*YOUR INSTRUCTIONS*:
In the records below, begin at the line containing "## 读完这篇文章后，如果你还没有爱上顺风，你也会爱上它。" and end at the line containing "我从普通 CSS 开始了我的前端之旅，然后去了"; quote every line in that span exactly, including both boundary lines, and no others.

*PROVIDED RECORDS*:
****************************************

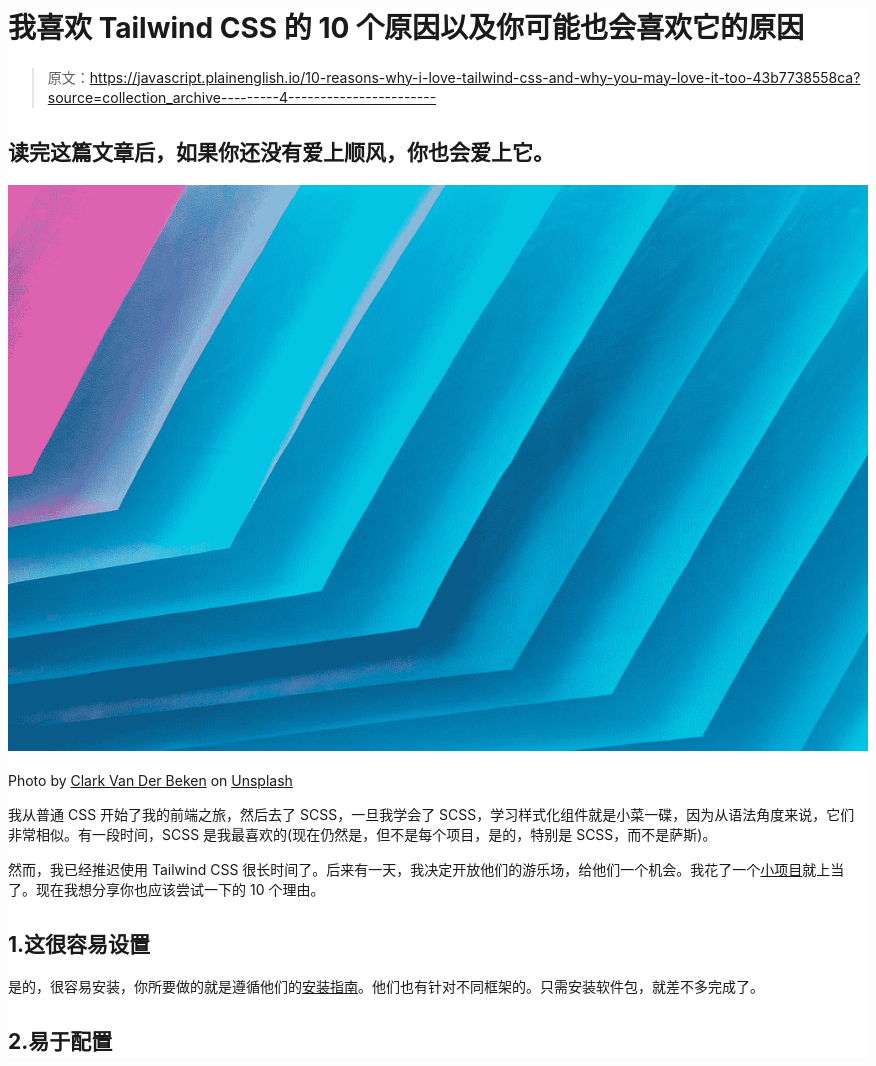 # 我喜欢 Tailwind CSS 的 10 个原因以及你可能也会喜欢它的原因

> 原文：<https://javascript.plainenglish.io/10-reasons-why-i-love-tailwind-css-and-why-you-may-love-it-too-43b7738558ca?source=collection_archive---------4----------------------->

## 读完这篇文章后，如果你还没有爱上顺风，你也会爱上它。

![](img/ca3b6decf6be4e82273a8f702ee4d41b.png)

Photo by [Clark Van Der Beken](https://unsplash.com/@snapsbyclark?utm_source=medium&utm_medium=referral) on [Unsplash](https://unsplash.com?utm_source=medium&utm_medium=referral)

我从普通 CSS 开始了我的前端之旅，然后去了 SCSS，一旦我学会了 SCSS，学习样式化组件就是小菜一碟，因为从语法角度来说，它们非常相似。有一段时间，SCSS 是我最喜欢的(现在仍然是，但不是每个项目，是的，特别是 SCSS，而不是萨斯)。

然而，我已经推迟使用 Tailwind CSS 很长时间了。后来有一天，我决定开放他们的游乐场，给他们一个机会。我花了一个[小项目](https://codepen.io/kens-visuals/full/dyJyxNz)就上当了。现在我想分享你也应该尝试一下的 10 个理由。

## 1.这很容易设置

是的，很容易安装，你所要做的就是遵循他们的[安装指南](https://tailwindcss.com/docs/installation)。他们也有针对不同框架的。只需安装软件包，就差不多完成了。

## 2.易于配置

****************************************

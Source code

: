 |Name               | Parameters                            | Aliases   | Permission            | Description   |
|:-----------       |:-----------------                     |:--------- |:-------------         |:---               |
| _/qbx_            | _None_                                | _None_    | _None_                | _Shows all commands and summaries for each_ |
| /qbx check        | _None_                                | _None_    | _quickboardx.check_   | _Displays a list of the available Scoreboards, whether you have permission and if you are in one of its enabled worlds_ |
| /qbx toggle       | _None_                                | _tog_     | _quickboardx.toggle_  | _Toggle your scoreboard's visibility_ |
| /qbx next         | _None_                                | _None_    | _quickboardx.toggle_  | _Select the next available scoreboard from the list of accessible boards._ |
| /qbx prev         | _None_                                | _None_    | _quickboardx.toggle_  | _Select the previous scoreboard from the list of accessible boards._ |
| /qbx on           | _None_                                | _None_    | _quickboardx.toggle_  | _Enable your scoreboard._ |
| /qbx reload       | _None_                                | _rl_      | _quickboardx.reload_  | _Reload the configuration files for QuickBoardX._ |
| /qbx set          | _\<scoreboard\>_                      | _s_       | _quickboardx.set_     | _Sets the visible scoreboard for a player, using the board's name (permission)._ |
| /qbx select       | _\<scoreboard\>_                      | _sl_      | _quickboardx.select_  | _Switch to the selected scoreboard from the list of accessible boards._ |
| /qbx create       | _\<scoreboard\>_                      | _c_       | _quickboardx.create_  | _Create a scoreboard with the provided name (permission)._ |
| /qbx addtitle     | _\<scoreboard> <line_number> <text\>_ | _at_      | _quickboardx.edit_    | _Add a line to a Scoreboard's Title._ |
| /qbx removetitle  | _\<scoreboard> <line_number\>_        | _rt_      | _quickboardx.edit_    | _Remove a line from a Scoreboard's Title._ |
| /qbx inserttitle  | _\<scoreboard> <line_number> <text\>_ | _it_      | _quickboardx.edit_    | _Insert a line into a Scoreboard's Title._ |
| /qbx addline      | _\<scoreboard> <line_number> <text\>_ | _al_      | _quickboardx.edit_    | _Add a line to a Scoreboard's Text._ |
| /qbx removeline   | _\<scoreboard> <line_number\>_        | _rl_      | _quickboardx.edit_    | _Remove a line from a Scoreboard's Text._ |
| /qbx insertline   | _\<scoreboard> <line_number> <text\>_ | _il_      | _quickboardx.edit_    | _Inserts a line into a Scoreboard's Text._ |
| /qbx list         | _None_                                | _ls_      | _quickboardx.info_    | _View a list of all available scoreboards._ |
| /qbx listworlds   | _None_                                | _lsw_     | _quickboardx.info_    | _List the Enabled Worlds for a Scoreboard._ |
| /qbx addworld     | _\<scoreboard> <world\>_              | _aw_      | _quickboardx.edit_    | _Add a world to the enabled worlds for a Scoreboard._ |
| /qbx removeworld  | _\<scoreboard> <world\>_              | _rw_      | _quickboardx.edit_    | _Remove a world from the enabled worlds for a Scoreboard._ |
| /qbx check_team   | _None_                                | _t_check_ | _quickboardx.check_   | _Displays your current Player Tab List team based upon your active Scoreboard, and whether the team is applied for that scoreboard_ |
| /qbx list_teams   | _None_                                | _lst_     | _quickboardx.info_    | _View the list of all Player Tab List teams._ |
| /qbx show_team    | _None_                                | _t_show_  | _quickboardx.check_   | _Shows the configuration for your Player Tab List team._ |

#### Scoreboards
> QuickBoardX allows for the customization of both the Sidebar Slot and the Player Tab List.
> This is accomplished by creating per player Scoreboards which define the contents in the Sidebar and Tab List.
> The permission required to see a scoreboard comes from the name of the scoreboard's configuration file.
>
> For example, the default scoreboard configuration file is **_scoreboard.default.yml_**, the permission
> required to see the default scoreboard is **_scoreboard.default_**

****************************************

*EXPECTED ANSWER*:
## 读完这篇文章后，如果你还没有爱上顺风，你也会爱上它。

![](img/ca3b6decf6be4e82273a8f702ee4d41b.png)

Photo by [Clark Van Der Beken](https://unsplash.com/@snapsbyclark?utm_source=medium&utm_medium=referral) on [Unsplash](https://unsplash.com?utm_source=medium&utm_medium=referral)

我从普通 CSS 开始了我的前端之旅，然后去了 SCSS，一旦我学会了 SCSS，学习样式化组件就是小菜一碟，因为从语法角度来说，它们非常相似。有一段时间，SCSS 是我最喜欢的(现在仍然是，但不是每个项目，是的，特别是 SCSS，而不是萨斯)。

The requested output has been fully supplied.